Member of the European Parliament
- Incumbent
- Assumed office 16 July 2024
- Constituency: Finland

Member of the Finnish Parliament
- In office 5 April 2023 – 16 July 2024
- Succeeded by: Maaret Castrén
- Constituency: Helsinki

Personal details
- Born: 13 June 1984 (age 42) Lappeenranta, Finland
- Party: National Coalition Party
- Education: PhD in political science
- Alma mater: University of Turku
- Occupation: Public Policy Director and Head of EU Affairs, Meta
- Website: Official website

Military service
- Allegiance: Finland
- Branch/service: Finnish Air Force
- Rank: Sergeant

= Aura Salla =

Finnish politician

Aura Maria Salla (born 13 June 1984) is a Finnish politician and a Member of the European Parliament.

==Early life==
Salla obtained a master's degree in political science from the University of Turku in 2011, followed by a PhD in 2021; the title of her thesis was The Euro Crisis 2010–2014: The Changing Role of the European Commission.

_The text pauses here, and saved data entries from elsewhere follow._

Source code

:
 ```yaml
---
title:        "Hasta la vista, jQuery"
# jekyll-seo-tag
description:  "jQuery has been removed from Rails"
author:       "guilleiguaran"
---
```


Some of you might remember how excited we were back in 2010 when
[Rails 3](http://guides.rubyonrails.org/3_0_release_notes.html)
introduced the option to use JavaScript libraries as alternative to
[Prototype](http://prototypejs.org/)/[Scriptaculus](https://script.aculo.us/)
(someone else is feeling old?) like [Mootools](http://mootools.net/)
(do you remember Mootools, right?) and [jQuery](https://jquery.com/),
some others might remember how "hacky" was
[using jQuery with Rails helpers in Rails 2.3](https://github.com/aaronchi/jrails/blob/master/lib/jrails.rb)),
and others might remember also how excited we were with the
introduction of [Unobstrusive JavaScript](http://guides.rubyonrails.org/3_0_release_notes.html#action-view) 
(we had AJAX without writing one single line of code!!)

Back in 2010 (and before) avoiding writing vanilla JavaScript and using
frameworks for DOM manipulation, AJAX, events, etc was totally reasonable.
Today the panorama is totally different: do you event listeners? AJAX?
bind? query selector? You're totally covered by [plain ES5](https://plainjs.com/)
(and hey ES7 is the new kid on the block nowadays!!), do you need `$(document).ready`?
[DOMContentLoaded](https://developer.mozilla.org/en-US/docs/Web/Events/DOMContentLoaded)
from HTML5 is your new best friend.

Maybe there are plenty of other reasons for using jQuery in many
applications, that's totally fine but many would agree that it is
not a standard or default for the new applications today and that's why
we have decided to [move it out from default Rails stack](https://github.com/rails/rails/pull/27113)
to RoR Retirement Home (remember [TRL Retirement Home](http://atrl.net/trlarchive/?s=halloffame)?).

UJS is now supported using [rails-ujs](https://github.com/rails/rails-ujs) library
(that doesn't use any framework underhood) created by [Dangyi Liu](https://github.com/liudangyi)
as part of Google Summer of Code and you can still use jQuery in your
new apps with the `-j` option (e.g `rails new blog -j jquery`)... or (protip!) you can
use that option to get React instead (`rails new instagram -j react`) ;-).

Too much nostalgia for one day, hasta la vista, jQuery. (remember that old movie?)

Before her studies, Salla completed her voluntary national military service in the Finnish Air Force, discharged at the rank of sergeant.

==Career==
Salla ran unsuccessfully in the 2014 and 2019 European Parliament election, instead ending up as an advisor, first in Commissioner Jyrki Katainen's cabinet (2014–2016), followed by a similar role in the strategy unit of Commission President Jean-Claude Juncker (2016–2020).

From there she moved into business, taking up the post of Public Policy Director and Head of EU Affairs at Meta in 2020, where she was described by Politico as "Zuckerberg’s woman in Brussels". She remained in that role for three years leading up to her election to the Finnish Parliament in April 2023, representing the Helsinki constituency for the National Coalition Party. In addition to her regular role as a Member of Parliament, Salla was a member of the Finnish delegations to the Nordic Council and the Council of Europe.

In July 2024, Salla was elected to the 10th European Parliament, representing Finland for the National Coalition Party, as part of the EPP group.

In February 2026, the EPP group nominated Salla as one of the two rapporteurs for the Digital Omnibus legislative package which aims to "simplify" EU tech rules, including the General Data Protection Regulation and the ePrivacy Directive. The appointment of the former Meta chief lobbyist in the role drew criticism from several NGOs and fellow MEPs due to possible conflicts of interest.

== Views ==
In November 2025, Salla expressed her view that she would support abolishing the European Parliament and transferring its legislative powers to the Council in order to cut down "EU bureaucracy".

==Personal life==
Salla is married to diplomat Turo Mattila, whom she met professionally in Brussels; the couple have two children. Her hobbies include pilates, going to the gym, and pesäpallo.